EXERCISE GOAL
Could you return all of the entries below exactly, minus the pictures?

Start of DATA UNDER STUDY

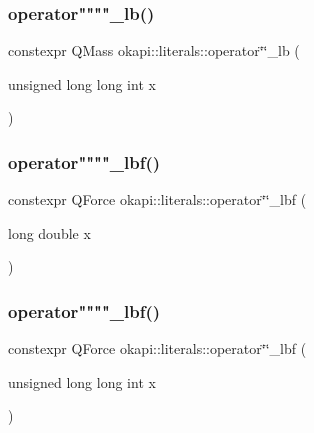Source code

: \mbox{\label{namespaceokapi_1_1literals_aecb4217dbd2c589418f179d42e03a0bc}} 
\subsubsection{\texorpdfstring{operator""""\_lb()}{operator""\_lb()}\hspace{0.1cm}{\footnotesize\ttfamily [2/2]}}
{\footnotesize\ttfamily constexpr Q\+Mass okapi\+::literals\+::operator\char`\"{}\char`\"{}\+\_\+lb (\begin{DoxyParamCaption}\item[{unsigned long long int}]{x }\end{DoxyParamCaption})}

\mbox{\label{namespaceokapi_1_1literals_a7c3d4a2dc074ee653697a1c93c4b12fb}} 
\subsubsection{\texorpdfstring{operator""""\_lbf()}{operator""\_lbf()}\hspace{0.1cm}{\footnotesize\ttfamily [1/2]}}
{\footnotesize\ttfamily constexpr Q\+Force okapi\+::literals\+::operator\char`\"{}\char`\"{}\+\_\+lbf (\begin{DoxyParamCaption}\item[{long double}]{x }\end{DoxyParamCaption})}

\mbox{\label{namespaceokapi_1_1literals_ac4bd53d2c0d38c6af81494a2142f4263}} 
\subsubsection{\texorpdfstring{operator""""\_lbf()}{operator""\_lbf()}\hspace{0.1cm}{\footnotesize\ttfamily [2/2]}}
{\footnotesize\ttfamily constexpr Q\+Force okapi\+::literals\+::operator\char`\"{}\char`\"{}\+\_\+lbf (\begin{DoxyParamCaption}\item[{unsigned long long int}]{x }\end{DoxyParamCaption})}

End of DATA UNDER STUDY

RESPONSE FOR THIS EXERCISE
Source code

: \mbox{\label{namespaceokapi_1_1literals_aecb4217dbd2c589418f179d42e03a0bc}} 
\subsubsection{\texorpdfstring{operator""""\_lb()}{operator""\_lb()}\hspace{0.1cm}{\footnotesize\ttfamily [2/2]}}
{\footnotesize\ttfamily constexpr Q\+Mass okapi\+::literals\+::operator\char`\"{}\char`\"{}\+\_\+lb (\begin{DoxyParamCaption}\item[{unsigned long long int}]{x }\end{DoxyParamCaption})}

\mbox{\label{namespaceokapi_1_1literals_a7c3d4a2dc074ee653697a1c93c4b12fb}} 
\subsubsection{\texorpdfstring{operator""""\_lbf()}{operator""\_lbf()}\hspace{0.1cm}{\footnotesize\ttfamily [1/2]}}
{\footnotesize\ttfamily constexpr Q\+Force okapi\+::literals\+::operator\char`\"{}\char`\"{}\+\_\+lbf (\begin{DoxyParamCaption}\item[{long double}]{x }\end{DoxyParamCaption})}

\mbox{\label{namespaceokapi_1_1literals_ac4bd53d2c0d38c6af81494a2142f4263}} 
\subsubsection{\texorpdfstring{operator""""\_lbf()}{operator""\_lbf()}\hspace{0.1cm}{\footnotesize\ttfamily [2/2]}}
{\footnotesize\ttfamily constexpr Q\+Force okapi\+::literals\+::operator\char`\"{}\char`\"{}\+\_\+lbf (\begin{DoxyParamCaption}\item[{unsigned long long int}]{x }\end{DoxyParamCaption})}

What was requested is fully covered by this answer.